Search the data below for the word "gets" and copy each line that holds it.

++++++++++++++++++++

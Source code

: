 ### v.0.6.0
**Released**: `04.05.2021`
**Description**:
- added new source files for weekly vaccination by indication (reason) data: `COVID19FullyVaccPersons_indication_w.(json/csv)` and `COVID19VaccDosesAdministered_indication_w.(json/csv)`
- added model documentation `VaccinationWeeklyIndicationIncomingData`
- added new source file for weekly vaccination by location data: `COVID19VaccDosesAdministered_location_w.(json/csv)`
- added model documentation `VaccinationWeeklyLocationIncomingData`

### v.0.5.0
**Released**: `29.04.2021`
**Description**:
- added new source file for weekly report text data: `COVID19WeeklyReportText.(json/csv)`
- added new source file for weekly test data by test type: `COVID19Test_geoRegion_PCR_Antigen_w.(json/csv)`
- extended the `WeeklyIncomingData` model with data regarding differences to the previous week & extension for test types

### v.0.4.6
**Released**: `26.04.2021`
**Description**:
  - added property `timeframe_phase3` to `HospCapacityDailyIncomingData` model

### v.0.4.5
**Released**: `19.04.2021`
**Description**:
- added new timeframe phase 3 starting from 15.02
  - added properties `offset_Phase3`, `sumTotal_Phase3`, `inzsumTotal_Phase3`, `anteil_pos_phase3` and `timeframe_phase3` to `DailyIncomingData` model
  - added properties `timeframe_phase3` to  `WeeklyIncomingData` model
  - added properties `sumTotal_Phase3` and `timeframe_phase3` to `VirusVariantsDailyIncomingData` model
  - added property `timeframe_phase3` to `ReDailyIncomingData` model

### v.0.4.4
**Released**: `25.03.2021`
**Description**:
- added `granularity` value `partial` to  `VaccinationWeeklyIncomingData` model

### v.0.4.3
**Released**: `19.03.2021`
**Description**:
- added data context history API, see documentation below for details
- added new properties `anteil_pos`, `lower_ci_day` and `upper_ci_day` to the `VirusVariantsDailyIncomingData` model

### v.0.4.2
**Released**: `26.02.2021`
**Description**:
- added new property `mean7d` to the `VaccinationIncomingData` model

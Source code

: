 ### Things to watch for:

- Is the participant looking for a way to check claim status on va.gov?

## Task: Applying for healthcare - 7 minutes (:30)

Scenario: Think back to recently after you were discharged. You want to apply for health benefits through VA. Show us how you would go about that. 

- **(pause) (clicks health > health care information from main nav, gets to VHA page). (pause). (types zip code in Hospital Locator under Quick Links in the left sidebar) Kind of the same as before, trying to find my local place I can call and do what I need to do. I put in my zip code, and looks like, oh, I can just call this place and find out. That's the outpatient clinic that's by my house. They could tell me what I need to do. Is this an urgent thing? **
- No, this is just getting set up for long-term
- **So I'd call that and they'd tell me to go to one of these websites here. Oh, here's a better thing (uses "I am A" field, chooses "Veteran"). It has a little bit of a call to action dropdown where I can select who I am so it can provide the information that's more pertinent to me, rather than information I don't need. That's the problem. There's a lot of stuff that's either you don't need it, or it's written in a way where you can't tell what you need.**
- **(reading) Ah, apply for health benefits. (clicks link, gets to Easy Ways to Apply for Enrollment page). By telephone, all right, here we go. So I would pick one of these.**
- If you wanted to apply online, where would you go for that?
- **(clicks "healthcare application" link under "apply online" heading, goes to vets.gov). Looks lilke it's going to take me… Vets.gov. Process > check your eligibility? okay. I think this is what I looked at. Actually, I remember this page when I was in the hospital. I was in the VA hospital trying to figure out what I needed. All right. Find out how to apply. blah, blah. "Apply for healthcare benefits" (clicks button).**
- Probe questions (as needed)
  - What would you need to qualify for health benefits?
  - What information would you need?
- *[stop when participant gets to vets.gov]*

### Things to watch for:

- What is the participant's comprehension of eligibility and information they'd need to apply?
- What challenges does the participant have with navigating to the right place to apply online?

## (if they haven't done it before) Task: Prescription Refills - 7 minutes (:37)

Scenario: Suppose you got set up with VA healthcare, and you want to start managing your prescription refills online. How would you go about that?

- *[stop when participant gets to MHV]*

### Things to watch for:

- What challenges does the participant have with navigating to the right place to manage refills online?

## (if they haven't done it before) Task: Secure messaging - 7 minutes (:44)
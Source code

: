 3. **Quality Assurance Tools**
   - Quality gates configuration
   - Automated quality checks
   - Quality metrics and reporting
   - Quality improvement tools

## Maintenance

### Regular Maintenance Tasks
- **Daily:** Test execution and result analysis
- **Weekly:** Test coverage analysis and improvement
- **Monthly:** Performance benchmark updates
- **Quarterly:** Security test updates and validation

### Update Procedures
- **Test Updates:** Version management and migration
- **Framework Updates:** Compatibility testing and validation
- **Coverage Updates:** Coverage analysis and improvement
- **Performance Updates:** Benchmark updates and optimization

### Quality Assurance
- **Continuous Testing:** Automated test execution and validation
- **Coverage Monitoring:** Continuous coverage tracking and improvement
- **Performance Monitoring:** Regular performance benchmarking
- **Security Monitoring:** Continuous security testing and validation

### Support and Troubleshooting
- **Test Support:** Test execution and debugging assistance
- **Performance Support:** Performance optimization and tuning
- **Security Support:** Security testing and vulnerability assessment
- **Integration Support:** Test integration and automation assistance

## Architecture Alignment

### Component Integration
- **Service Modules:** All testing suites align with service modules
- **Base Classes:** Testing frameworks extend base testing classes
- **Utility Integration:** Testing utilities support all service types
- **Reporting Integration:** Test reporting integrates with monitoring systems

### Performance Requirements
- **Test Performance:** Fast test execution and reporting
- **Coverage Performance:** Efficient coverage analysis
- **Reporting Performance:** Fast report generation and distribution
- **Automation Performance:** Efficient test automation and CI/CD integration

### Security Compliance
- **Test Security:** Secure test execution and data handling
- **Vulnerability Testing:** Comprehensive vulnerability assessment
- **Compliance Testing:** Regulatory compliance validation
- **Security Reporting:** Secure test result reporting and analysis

++++++++++++++++++++

Solution>
- **(pause) (clicks health > health care information from main nav, gets to VHA page). (pause). (types zip code in Hospital Locator under Quick Links in the left sidebar) Kind of the same as before, trying to find my local place I can call and do what I need to do. I put in my zip code, and looks like, oh, I can just call this place and find out. That's the outpatient clinic that's by my house. They could tell me what I need to do. Is this an urgent thing? **
- **(reading) Ah, apply for health benefits. (clicks link, gets to Easy Ways to Apply for Enrollment page). By telephone, all right, here we go. So I would pick one of these.**
- *[stop when participant gets to vets.gov]*
- *[stop when participant gets to MHV]*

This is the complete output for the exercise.